When the First World War
broke out in August 1914, sympathy in India was divided. Although educated
Indians "by and large took a vicarious pleasure" in seeing the
British rulers humbled, the ruling upper classes sided with the Allies. Nehru
confessed that he viewed the war with mixed feelings. Frank Moraes
wrote: "If [Nehru's] sympathy was with any country it was with France,
whose culture he greatly admired." During the war, Nehru volunteered for the St John Ambulance
and worked as one of the provincial secretaries of the organisation in
Allahabad. Nehru also spoke out against the censorship acts passed by
the British government in India.
Nehru emerged from the war years as
a leader whose political views were considered radical. Although the political
discourse had been dominated at this time by Gopal Krishna Gokhale, a moderate who said that it was "madness to think of
independence", Nehru had spoken "openly of the politics of
non-cooperation, of the need of resigning from honorary positions under the
government and of not continuing the futile politics of representation." Nehru ridiculed the Indian
Civil Service (ICS) for its support of British
policies. He noted that someone had once defined the Indian Civil Service,
"with which we are unfortunately still afflicted in this country, as
neither Indian, nor civil, nor a service." Motilal Nehru, a prominent moderate leader, acknowledged
the limits of constitutional agitation, but counseled his son that there was no
other "practical alternative" to it. Nehru, however, was not
satisfied with the pace of the national movement. He became involved with
aggressive nationalists leaders who were demanding Home Rule
for Indians.
The influence of the moderates on
Congress politics began to wane after Gokhale died in 1915. Anti-moderate leaders such as Annie Beasant and Lokmanya Tilak
took the opportunity to call for a national
movement for Home Rule. But, in
1915, the proposal was rejected due to the reluctance of the moderates to
commit to such a radical course of action. Besant nevertheless formed a league
for advocating Home Rule in 1916; and Tilak, on his release from a prison term,
had in April 1916 formed his own league. Nehru joined both leagues but worked especially for the
former. He remarked later: "[Besant] had a very powerful
influence on me in my childhood... even later when I entered political life her
influence continued." Another development which brought about a radical change in
Indian politics was the espousal of Hindu-Muslim unity with the Lucknow pact
at the annual meeting of the Congress in December 1916. The pact had been
initiated earlier in the year at Allahabad at a meeting of the All-India
Congress Committee which was held at the Nehru
residence at Anand Bhawan. Nehru welcomed and encouraged the rapprochement
between the two Indian communities.
Home
rule movement
Several nationalist leaders banded
together in 1916 under the leadership of Annie Besant to voice a demand for self-government,
and to obtain the status of a Dominion within
the British Empire as enjoyed by Australia, Canada, South Africa, New Zealand
and Newfoundland at the time. Nehru joined the movement and rose to become
secretary of Besant's All India
Home Rule League. In June 1917 Besant was arrested and interned by the
British government. The Congress and various other Indian organisation
threatened to launch protests if she were not set free. The British government
was subsequently forced to release Besant and make significant
concessions after a period of intense protests.
Political
apprenticeship
Nehru returned to India in 1912,
where he worked as a barrister in Allahabad while moving up the ranks of the
Congress during World War I. His close association with the Congress dates from
1919, in the immediate aftermath of World War I.

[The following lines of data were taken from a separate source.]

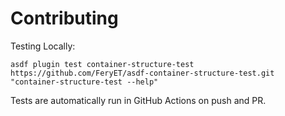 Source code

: # Contributing

Testing Locally:

```shell
asdf plugin test container-structure-test https://github.com/FeryET/asdf-container-structure-test.git "container-structure-test --help"
```

Tests are automatically run in GitHub Actions on push and PR.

Nehru first met Gandhi in 1916, at
the Lucknow session of the Congress. It was to be the beginning of a lifelong
partnership between the two, which lasted until the Gandhi's death. Nehru
quickly rose to prominence with Gandhi as his mentor. Nehru's political
apprenticeship under Gandhi lasted from 1919 to 1929.
By late 1921, he had already become
one of the most prominent leaders of the Congress. He was elected general
secretary of the Congress party for two terms in the 1920s. His first term
began with the Kakinada session of the Congress in 1923. Nehru co-operated with
Dr. N.S. Hardiker in founding the Hindustani Seva Dal in 1923.
In the same year Nehru was elected chairman of the Allahabad Municipal Board.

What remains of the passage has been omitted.